It’s never a great sign when a summer “event film” is poised to open at No. 2 at the box office.
But director Ridley Scott’s new version of “Robin Hood,” starring Russell Crowe, has been a challenge for distributor Universal Pictures, given its high cost, serious tone and apparent lack of appeal to the young moviegoers who usually drive big openings.
Hollywood executives who have seen pre-release polling of potential moviegoers expect the film to open with $40 million to $45 million in the U.S. and Canada. That would put it behind “Iron Man 2,” which is expected to take in roughly $60 million on its second weekend after launching to a strong $128.1 million.
Universal executives are counting on much higher ticket sales overseas, however, as the picture opens in every major foreign territory this week except Japan and China. People at the studio say the film should gross about twice as much internationally as it does domestically, which means they’re looking for a worldwide total through Sunday of more than $100 million.
“Robin Hood” opened in several European countries Wednesday and took in a solid $6 million, with good starts in France and Britain, where the story is set and the film was shot. It debuted this week at the Cannes Film Festival in France to a mixed response.

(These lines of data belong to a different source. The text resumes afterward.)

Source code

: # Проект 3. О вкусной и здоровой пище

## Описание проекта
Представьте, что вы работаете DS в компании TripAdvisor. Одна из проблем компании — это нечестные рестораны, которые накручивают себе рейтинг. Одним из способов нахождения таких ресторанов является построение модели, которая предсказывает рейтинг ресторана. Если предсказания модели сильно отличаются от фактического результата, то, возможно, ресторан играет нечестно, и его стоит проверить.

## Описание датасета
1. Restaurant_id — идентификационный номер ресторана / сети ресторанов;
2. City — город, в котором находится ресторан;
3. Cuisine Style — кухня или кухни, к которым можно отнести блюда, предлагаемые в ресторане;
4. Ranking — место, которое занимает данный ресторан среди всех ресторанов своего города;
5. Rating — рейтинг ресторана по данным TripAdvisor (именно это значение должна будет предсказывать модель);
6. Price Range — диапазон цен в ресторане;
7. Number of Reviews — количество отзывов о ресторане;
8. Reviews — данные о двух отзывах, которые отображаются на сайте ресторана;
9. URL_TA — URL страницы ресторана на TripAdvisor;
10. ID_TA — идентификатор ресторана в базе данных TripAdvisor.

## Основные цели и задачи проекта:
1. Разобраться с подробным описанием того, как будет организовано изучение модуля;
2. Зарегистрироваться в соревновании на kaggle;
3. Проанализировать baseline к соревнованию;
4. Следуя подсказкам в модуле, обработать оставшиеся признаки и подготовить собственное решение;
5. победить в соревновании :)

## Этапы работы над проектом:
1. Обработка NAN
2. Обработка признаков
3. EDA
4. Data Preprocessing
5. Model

Reviews so far have been less than enthusiastic, which could harm the movie given that it is aimed mainly at adults, who tend to care more about what critics have to say than teenagers. Young men have shown some interest in the film, but not many young women are expected to attend based on polls conducted before the movie’s opening.
Director Scott has a mixed record with historical dramas. His 2001 epic “Gladiator,” which also starred Crowe and won the Oscar for best picture, opened to $35 million but ended up with a very strong $188 million domestically. However, 2005’s “Kingdom of Heaven” was a major flop with a total of just $47 million in U.S. and Canadian ticket sales. Scott and Crowe’s last collaboration, “Body of Lies,” was a serious-minded bust, grossing just $39 million in 2008.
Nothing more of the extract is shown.